21 January 2014: Nifty Elliott wave analysis: Nifty can take attempt for 6350-6360 again as long as it holds 6265 levels. Be aware about possible “W” pattern.

You must read previous articles and watch the given chart carefully to understand this article completely.
For 21 January 2014: -



On 20 January 2014, FII Bought INR 384.89 crs and DII Bought INR 310.47 crs
Somehow Nifty has saved 6240 and bounced to close above 6300 levels. Now we are in side wise range of 6240 to 6350 levels. We can expect Nifty hitting in the zone of 6350 to 6360 again. Market is on worse possible charting development which will not give rest on any side. You can look at on daily chart. It is emerging with “W” pattern.
This “W” may play its effect in the zone of 6130 to 6420 levels. This might be explanation that market has reverses in odd way on many trading days. This can continue. “W” pattern is known for its indecisiveness. Normally, traders should put the pen down from trades.  
For today’s trading, support is expected at 6265 levels first. If it breaks then we can see more profit taking and a move towards 50 DMA which is at 6193 right now. I can sense that fall may not stop even at 50 DMA. We may see a final touch towards 6140 levels too.
Downside is not looking as the case right now. As long as it is above 6265, it may try to take a move around 6350-6360 levels. I cannot deny the possibility of hitting levels around 6400+. Do not try to take a view for investment at these levels. Political parties have no economic agenda before election and this can hurt sentiment in medium term.
Strategy for Nifty January future – Premium fluctuations are showing confusion for direction. We can get good trading support at 6300 levels. As long as it holds near 6300 levels we can still believe for some higher attempts. Well, if it settles well below 6300 then we will see same story and another turning back. So, it can be the day which can either end up at 6360 or may take attempt towards 6260. Very clearly, it is not clear to me which way will it choose. Reason is given above that we have “W” formation on trading chart. Trade less is the key.   

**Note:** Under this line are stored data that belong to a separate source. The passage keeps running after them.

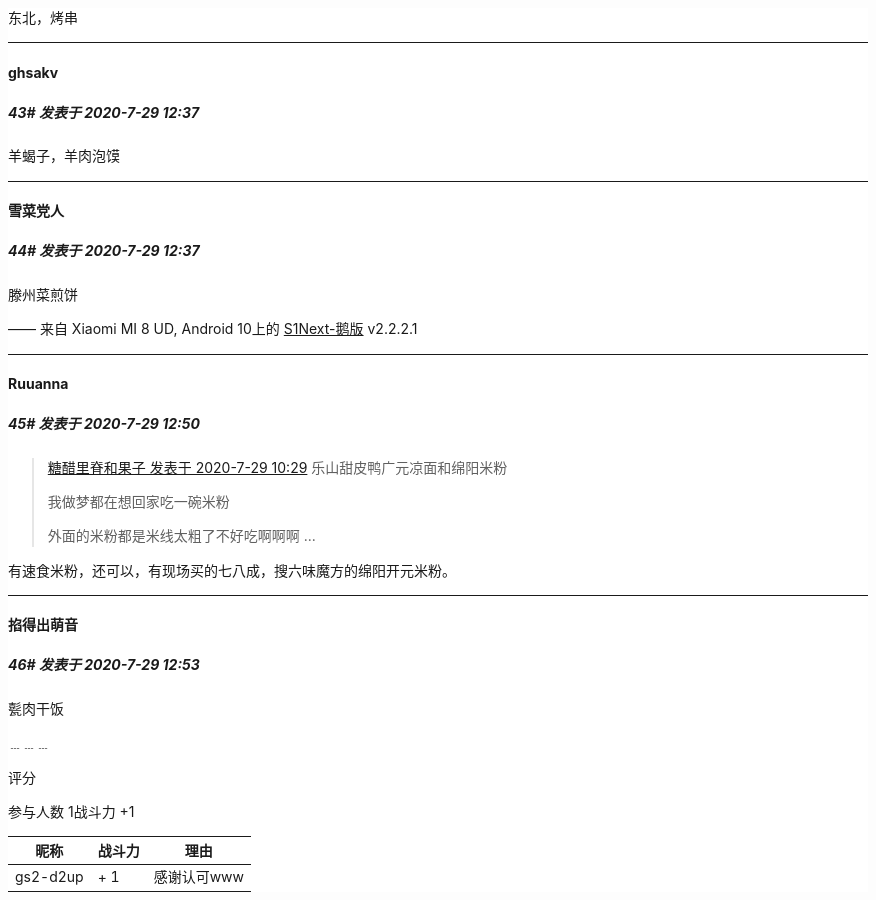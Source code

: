 
东北，烤串


-----

####  ghsakv  
##### 43#       发表于 2020-7-29 12:37


羊蝎子，羊肉泡馍


-----

####  雪菜党人  
##### 44#       发表于 2020-7-29 12:37


滕州菜煎饼

—— 来自 Xiaomi MI 8 UD, Android 10上的 [S1Next-鹅版](https://github.com/ykrank/S1-Next/releases) v2.2.2.1


-----

####  Ruuanna  
##### 45#       发表于 2020-7-29 12:50


<blockquote><a href="httphttps://bbs.saraba1st.com/2b/forum.php?mod=redirect&amp;goto=findpost&amp;pid=48246546&amp;ptid=1952061" target="_blank">糖醋里脊和果子 发表于 2020-7-29 10:29</a>
乐山甜皮鸭广元凉面和绵阳米粉

我做梦都在想回家吃一碗米粉

外面的米粉都是米线太粗了不好吃啊啊啊 ...</blockquote>
有速食米粉，还可以，有现场买的七八成，搜六味魔方的绵阳开元米粉。


-----

####  掐得出萌音  
##### 46#       发表于 2020-7-29 12:53


甏肉干饭


﹍﹍﹍

评分


 参与人数 1战斗力 +1

|昵称|战斗力|理由|
|----|---|---|
| gs2-d2up| + 1|感谢认可www|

S&P 500 (USA) – from last more than a year US market turn on Moving averages support, not on technical indicators. We have seen too many negative divergences on MACD and RSI but all failed to make impact. It is true that someday it will hurt US market badly but those days are away as long as it is above 50 DMA. For S&P 500, 50 DMA is at 1807. In my view, buy is permissible above 1854 or from near to 1820 with stop loss at 1807 or below. I can still sense a newer life high this week but I am not opting long.